Deutschland argumentiert juristisch, die Angehörigen moralisch

Was hier aufeinanderprallt, sind aber nicht unterschiedliche Vorstellungen vom Wert eines Menschenlebens - sondern unterschiedliche Vorstellungen davon, was so eine Entschädigung leisten soll. Das deutsche Recht fragt in solchen Fällen ausschließlich nach dem Schaden, der durch die Tat entstanden ist; das Verhalten des Staates spielt keine Rolle.
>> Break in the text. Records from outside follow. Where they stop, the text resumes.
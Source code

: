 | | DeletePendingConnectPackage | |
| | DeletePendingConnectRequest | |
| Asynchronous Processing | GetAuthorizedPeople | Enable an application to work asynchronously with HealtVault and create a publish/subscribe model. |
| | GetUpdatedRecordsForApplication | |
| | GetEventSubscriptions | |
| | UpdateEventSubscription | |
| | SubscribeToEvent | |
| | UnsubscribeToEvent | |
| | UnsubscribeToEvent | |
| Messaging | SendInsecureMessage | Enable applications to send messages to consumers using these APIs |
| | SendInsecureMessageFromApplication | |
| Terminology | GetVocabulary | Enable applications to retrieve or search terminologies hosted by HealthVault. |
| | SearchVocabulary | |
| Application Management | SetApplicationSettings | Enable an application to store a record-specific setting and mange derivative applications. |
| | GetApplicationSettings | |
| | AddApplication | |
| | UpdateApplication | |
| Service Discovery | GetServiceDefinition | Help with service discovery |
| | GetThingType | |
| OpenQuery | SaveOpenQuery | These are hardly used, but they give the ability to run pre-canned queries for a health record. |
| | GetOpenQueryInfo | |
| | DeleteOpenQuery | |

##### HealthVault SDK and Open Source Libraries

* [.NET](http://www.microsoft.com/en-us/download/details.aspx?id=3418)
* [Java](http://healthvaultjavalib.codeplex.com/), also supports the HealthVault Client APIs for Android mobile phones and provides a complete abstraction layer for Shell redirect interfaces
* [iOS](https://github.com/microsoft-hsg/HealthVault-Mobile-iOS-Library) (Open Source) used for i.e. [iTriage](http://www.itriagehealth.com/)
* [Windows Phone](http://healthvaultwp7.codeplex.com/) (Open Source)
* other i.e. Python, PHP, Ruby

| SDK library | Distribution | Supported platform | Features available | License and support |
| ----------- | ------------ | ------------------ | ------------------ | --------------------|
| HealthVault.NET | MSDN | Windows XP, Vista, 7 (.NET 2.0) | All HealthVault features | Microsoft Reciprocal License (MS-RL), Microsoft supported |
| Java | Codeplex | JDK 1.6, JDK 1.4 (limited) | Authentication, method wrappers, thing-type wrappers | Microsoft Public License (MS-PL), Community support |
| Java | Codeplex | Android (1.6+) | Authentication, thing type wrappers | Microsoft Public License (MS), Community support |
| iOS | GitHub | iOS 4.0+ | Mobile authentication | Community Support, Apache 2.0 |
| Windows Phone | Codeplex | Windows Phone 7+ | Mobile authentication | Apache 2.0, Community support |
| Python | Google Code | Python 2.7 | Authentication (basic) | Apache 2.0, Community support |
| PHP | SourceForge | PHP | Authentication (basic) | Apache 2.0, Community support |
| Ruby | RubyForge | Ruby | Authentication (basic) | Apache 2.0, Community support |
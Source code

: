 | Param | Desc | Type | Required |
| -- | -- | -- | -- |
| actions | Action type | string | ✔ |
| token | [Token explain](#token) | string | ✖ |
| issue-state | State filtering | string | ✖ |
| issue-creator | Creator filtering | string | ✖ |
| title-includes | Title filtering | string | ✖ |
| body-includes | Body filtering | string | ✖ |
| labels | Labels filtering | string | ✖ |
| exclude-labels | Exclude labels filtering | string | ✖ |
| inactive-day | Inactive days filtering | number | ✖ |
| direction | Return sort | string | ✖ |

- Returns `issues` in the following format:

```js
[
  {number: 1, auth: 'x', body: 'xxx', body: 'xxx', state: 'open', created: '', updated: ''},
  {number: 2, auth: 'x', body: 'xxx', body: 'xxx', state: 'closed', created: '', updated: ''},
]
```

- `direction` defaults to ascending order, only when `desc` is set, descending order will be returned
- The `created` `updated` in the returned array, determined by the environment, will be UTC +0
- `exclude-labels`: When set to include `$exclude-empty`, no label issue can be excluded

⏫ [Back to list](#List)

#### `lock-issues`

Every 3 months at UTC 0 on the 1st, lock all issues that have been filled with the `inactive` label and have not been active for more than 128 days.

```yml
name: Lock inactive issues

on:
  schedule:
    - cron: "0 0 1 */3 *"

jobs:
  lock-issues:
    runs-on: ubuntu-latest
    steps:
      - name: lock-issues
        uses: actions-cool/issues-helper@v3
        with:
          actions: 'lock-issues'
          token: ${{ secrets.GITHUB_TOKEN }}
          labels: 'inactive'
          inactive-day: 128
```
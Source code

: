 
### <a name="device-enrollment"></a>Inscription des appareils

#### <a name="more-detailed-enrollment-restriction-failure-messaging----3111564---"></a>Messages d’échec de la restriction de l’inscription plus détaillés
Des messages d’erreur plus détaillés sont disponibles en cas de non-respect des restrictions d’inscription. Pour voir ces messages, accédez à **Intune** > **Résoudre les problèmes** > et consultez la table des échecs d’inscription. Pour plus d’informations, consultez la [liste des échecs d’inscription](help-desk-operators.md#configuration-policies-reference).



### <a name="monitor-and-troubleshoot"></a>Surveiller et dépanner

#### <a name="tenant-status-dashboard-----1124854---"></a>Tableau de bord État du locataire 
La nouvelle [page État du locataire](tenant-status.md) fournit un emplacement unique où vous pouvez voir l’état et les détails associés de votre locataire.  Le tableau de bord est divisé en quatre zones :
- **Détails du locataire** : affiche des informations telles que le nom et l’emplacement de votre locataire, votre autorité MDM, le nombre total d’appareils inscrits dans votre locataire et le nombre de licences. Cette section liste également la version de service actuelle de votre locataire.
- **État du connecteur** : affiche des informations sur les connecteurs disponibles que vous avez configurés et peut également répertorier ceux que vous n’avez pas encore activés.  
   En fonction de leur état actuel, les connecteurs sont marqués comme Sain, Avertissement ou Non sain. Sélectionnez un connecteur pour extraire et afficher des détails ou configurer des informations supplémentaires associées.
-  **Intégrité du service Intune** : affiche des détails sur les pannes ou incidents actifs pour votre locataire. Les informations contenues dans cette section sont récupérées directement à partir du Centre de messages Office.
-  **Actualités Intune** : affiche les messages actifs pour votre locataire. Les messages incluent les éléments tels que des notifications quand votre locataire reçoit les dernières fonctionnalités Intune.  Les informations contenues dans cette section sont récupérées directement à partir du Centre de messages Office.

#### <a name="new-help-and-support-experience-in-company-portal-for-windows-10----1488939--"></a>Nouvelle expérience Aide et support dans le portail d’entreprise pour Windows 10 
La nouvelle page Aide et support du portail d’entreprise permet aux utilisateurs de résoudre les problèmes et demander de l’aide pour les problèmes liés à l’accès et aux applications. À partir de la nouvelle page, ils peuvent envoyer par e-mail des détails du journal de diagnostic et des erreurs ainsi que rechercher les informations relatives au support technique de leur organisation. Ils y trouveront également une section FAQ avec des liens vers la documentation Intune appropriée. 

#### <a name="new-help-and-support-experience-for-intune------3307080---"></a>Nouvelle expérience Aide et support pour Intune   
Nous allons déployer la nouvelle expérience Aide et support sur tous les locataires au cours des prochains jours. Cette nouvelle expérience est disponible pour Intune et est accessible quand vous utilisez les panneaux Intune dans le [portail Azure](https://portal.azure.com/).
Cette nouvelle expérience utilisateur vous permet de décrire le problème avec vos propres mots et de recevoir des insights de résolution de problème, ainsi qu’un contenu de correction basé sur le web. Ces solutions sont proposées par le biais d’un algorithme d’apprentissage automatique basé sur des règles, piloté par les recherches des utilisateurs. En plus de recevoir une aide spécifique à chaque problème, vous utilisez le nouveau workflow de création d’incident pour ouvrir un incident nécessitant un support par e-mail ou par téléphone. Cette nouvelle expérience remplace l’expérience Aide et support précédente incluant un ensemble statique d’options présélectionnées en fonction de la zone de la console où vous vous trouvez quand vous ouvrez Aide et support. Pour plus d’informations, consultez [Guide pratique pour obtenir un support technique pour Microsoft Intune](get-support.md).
Genau deshalb aber schäumen die Hinterbliebenen: Weil das, was ihnen nach der Tat widerfahren ist, also wie die Bundesrepublik mit ihnen umgegangen ist, in den Berechnungen der Regierung bisher kein Faktor ist. Die Bundesrepublik argumentiert juristisch, die Angehörigen moralisch. Klar, dass die Parteien so nicht zusammenfinden.

Dabei haben die Argumente beider Seiten Schwächen: Der Lockerbie-Vergleich hinkt, weil die Entschädigung damals der libysche Staat zahlte, dessen Beteiligung Gerichte nachgewiesen hatten - während Deutschland sich in dieser Angelegenheit zwar für vieles rechtfertigen muss, nicht jedoch für die Tat selbst.

Aber auch die Bundesregierung irrt, wenn sie fürchtet, bei einer üppigeren Zahlung könnte ein "Lex Olympia" entstehen. Sie beharrt darauf, dass die Summe darum keinesfalls viel höher ausfallen dürfe als die Entschädigungen für Opfer anderer terroristischer Anschläge, etwa in Hanau oder auf dem Berliner Breitscheidplatz. Aber in Deutschland wird eben auch nicht jeder Angehörige eines Terroropfers so schlecht behandelt wie die Hinterbliebenen des Attentats von 1972.

In der Einzigartigkeit dieses Versagens liegt jetzt aber auch ein Lösungsweg. Denn so kann die Bundesregierung die Entschädigungsfrage auf zwei verschiedenen Ebenen beantworten, ohne einen Präzedenzfall für die Zukunft zu schaffen.

Zum einen sollte sie die Familien wie angeboten und in Deutschland üblich als Angehörige von Opfern eines Terroranschlags entschädigen. Zum anderen sollte sie endlich eingestehen, dass sie für das Leid der Opferfamilien in erheblichem Maße selbst verantwortlich ist - und den Hinterbliebenen für dieses Verhalten ein zusätzliches Schmerzensgeld angedeihen lassen. Denn in Wahrheit geht es in dieser Sache eben nicht um den Wert eines Menschenlebens (der sich in Geld sowieso nicht bemessen lässt). Sondern um die Frage, was der Regierung die Entschuldigung bei den Hinterbliebenen wert ist.